Ao GLOBO, o Ecad diz preferir não se manifestar sobre o andamento do projeto. Os compositores, por sua vez, se dizem preocupados com a proposta. Tim Rescala lembra que houve uma audiência pública, no fim de 2015, em que os artistas se manifestaram contrários ao texto:

— É lesivo aos autores, injusto, mal escrito e ainda contém pontos que deixam o Brasil em situação delicada internacionalmente, pois desrespeita tratados dos quais o país é signatário.
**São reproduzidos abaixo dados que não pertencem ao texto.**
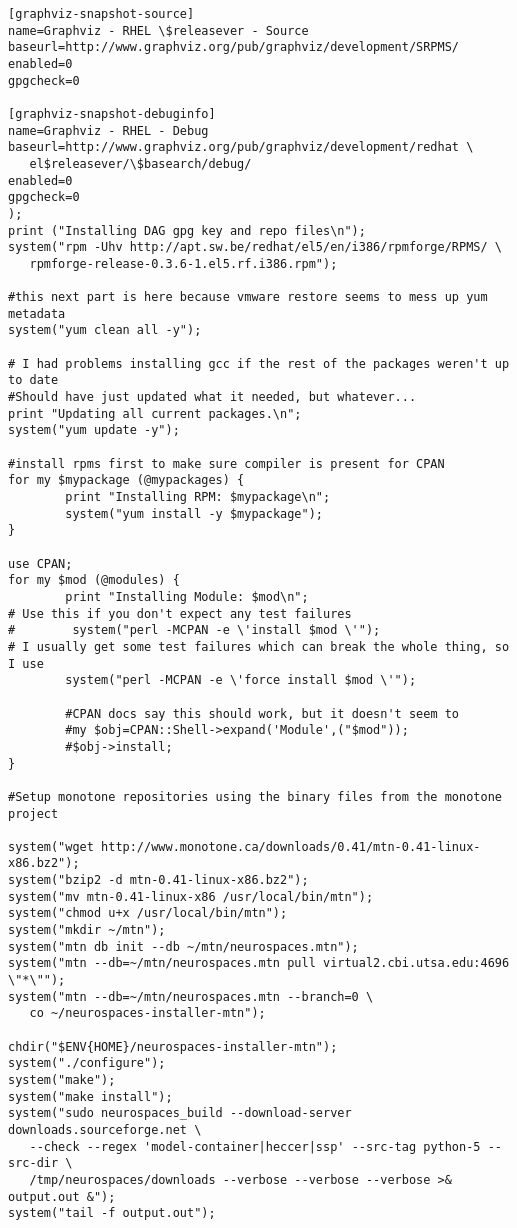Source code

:\documentclass[12pt]{article}
\begin{document}
\begin{verbatim}
[graphviz-snapshot-source]
name=Graphviz - RHEL \$releasever - Source
baseurl=http://www.graphviz.org/pub/graphviz/development/SRPMS/
enabled=0
gpgcheck=0

[graphviz-snapshot-debuginfo]
name=Graphviz - RHEL - Debug
baseurl=http://www.graphviz.org/pub/graphviz/development/redhat \
   el$releasever/\$basearch/debug/
enabled=0
gpgcheck=0
);
print ("Installing DAG gpg key and repo files\n");
system("rpm -Uhv http://apt.sw.be/redhat/el5/en/i386/rpmforge/RPMS/ \
   rpmforge-release-0.3.6-1.el5.rf.i386.rpm");

#this next part is here because vmware restore seems to mess up yum metadata
system("yum clean all -y");

# I had problems installing gcc if the rest of the packages weren't up to date
#Should have just updated what it needed, but whatever...
print "Updating all current packages.\n";
system("yum update -y");

#install rpms first to make sure compiler is present for CPAN
for my $mypackage (@mypackages) {
        print "Installing RPM: $mypackage\n";
        system("yum install -y $mypackage");
}

use CPAN;
for my $mod (@modules) {
        print "Installing Module: $mod\n";
# Use this if you don't expect any test failures
#        system("perl -MCPAN -e \'install $mod \'");
# I usually get some test failures which can break the whole thing, so I use
        system("perl -MCPAN -e \'force install $mod \'");

        #CPAN docs say this should work, but it doesn't seem to
        #my $obj=CPAN::Shell->expand('Module',("$mod"));
        #$obj->install;
}

#Setup monotone repositories using the binary files from the monotone project

system("wget http://www.monotone.ca/downloads/0.41/mtn-0.41-linux-x86.bz2");
system("bzip2 -d mtn-0.41-linux-x86.bz2");
system("mv mtn-0.41-linux-x86 /usr/local/bin/mtn");
system("chmod u+x /usr/local/bin/mtn");
system("mkdir ~/mtn");
system("mtn db init --db ~/mtn/neurospaces.mtn");
system("mtn --db=~/mtn/neurospaces.mtn pull virtual2.cbi.utsa.edu:4696 \"*\"");
system("mtn --db=~/mtn/neurospaces.mtn --branch=0 \
   co ~/neurospaces-installer-mtn");

chdir("$ENV{HOME}/neurospaces-installer-mtn");
system("./configure");
system("make");
system("make install");
system("sudo neurospaces_build --download-server downloads.sourceforge.net \
   --check --regex 'model-container|heccer|ssp' --src-tag python-5 --src-dir \
   /tmp/neurospaces/downloads --verbose --verbose --verbose >& output.out &");
system("tail -f output.out");
\end{verbatim}
\end{document}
Desencavaram um projeto lamentável de 1997, desrespeitando a opinião da classe e de especialistas que se posicionaram contra ele, preferindo agir de forma oportunista e absolutamente irresponsável.

Frejat também esteve em Brasília para a audiência pública sobre o PL. Ele destaca que o projeto seria um retrocesso para o direito autoral no país:

— Mais uma vez nos vemos frente a frente com lobistas de grupos empresariais que não querem pagar pelo uso da música em seus negócios. Essas alterações são verdadeiras ofensas à dignidade dos autores, além de esbarrar e descumprimento de tratados internacionais assinados pelo Brasil.

A deputada Renata Abreu, por sua vez, defende a proposta. Em nota, ela diz: “É tarefa do legislador estabelecer regras razoáveis e balanceadas, que permitam a remuneração dos autores pela produção de obras criativas, mas sem limitar o acesso da população à cultura em razão do encarecimento da prestação de serviços”.